Le secrétaire au Trésor américain, Scott Bessent, a annoncé sa volonté de « couper toutes les ressources économiques » qui « maintiennent [le] régime tyrannique » iranien en vie, a-t-il déclaré en conférence de presse, présentant un nouveau train de sanctions contre Téhéran, lundi 24 août.
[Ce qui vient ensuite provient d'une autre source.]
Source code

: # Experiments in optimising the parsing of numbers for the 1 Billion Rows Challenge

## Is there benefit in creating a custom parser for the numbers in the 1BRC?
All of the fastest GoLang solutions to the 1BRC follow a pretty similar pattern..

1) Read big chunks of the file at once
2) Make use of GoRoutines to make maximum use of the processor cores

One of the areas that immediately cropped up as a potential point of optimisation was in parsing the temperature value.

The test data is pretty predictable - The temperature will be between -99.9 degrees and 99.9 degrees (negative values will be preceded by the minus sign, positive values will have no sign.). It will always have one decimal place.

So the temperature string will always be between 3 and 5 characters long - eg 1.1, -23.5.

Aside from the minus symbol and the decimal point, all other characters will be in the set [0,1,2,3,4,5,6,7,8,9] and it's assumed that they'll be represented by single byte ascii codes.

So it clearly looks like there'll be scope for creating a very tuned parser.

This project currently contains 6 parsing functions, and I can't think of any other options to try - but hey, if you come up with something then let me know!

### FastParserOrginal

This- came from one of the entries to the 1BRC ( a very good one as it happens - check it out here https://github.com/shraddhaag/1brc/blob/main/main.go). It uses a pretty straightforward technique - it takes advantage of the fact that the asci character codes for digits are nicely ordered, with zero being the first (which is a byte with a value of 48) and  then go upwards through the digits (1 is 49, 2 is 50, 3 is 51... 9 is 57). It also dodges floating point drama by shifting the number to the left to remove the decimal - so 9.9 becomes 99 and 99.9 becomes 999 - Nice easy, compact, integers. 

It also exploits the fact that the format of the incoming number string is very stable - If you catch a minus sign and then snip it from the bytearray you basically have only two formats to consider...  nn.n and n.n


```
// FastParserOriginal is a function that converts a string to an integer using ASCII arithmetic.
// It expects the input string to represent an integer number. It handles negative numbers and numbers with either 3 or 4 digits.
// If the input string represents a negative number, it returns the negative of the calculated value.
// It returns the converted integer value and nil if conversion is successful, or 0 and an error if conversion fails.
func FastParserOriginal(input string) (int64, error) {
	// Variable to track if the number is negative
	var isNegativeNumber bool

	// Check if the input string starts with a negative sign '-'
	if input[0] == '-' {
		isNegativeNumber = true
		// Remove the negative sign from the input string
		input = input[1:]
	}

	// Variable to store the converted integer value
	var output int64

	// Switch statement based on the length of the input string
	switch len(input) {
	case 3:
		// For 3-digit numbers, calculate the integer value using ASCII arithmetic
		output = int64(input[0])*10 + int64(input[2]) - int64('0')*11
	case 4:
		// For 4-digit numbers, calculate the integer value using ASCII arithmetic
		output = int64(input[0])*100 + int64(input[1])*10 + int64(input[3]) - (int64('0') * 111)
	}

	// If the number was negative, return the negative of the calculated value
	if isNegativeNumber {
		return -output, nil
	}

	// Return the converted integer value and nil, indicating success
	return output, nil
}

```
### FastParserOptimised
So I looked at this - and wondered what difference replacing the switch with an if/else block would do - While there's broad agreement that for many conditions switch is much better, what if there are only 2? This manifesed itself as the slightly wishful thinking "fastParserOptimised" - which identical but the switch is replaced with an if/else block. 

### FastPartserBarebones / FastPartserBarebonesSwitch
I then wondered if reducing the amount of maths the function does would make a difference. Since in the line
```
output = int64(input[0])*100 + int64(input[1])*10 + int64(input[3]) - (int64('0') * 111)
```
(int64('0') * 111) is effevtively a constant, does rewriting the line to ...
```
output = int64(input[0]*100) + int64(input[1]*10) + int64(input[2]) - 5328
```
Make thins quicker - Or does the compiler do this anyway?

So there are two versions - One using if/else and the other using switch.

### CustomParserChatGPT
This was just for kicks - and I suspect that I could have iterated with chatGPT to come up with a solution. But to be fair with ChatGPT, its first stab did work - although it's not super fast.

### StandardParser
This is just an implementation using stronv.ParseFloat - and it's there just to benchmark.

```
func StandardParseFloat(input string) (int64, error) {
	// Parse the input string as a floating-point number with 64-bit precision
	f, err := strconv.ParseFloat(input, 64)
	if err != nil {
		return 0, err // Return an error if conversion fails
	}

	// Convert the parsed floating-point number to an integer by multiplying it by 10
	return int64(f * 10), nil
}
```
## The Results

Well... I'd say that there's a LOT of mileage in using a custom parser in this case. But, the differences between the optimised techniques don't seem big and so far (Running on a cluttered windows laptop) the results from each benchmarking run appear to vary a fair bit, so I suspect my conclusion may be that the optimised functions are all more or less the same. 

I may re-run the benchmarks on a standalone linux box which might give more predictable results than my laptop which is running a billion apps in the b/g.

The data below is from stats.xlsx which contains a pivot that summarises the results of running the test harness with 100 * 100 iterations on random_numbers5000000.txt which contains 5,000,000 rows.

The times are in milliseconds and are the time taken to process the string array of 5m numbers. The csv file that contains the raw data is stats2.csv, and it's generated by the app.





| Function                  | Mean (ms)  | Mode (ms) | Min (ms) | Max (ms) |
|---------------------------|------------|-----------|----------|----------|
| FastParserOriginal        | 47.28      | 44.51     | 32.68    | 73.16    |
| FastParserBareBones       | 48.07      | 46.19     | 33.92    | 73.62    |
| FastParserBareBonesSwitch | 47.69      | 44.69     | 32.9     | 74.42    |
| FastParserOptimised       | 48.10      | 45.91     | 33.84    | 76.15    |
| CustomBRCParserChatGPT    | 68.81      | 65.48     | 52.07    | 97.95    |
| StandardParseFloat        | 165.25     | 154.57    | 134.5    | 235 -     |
Les cinq secteurs de sanctions américaines sont les actifs numériques, la technologie, l’or, l’aviation et le transport maritime.
« L’Iran fait face à un choix très clair, avec seulement deux chemins possibles : totale isolation et une économie de subsistance, ou un retour vers la normalité avec l’occasion de rejoindre l’économie mondiale », a-t-il prévenu, sans annoncer les détails des sanctions envisagées.
Pour inciter les partenaires économiques de l’Iran à rompre les liens, M. Bessent a affirmé que les Etats qui laisseraient des entités « faciliter le blanchiment d’argent au nom de l’Iran » se verront « expulsés du système dollar », ajoutant que « le compte à rebours [avait] commencé ». « Plus de 60 entités, personnes physiques et navires à travers le monde qui permettent au régime iranien de se procurer des technologies nucléaires et balistiques illicites, de mener des opérations cybernétiques et de générer des recettes pétrolières » sont visés par des sanctions, a-t-il ajouté.
La Chine critique l’initiative américaine
Plus largement, M. Bessent a averti que les pays qui ne participeraient pas aux sanctions américaines « partager[aient] l’isolement de l’Iran », alors que le président américain, Donald Trump, a appelé durant le week-end un certain nombre de pays à se joindre à sa « guerre économique ». M. Bessent a averti de « l’accélération » des poursuites contre « quiconque serait assez imprudent » pour commercer avec l’Iran.
A un journaliste américain demandant si la Chine, partenaire majeur de l’Iran, était également concernée par ces sanctions, M. Bessent a répondu, sans citer Pékin, « que toute entité facilitant des transactions et faisant partie de l’écosystème qui transforme le pétrole iranien en argent, puis en répression, sera visée » et verra « le marteau des mesures du Trésor américain s’abattr[e] ».
La Chine a critiqué les déclarations américaines des derniers jours, estimant que les « sanctions et la pression » ne permettraient pas de résoudre le conflit au Moyen-Orient. Téhéran a de son côté assuré qu’il y aurait des « conséquences » pour les pays qui se joindraient à la campagne de pression économique américaine, jugeant ces mesures comme étant un « aveu de défaite » de Washington.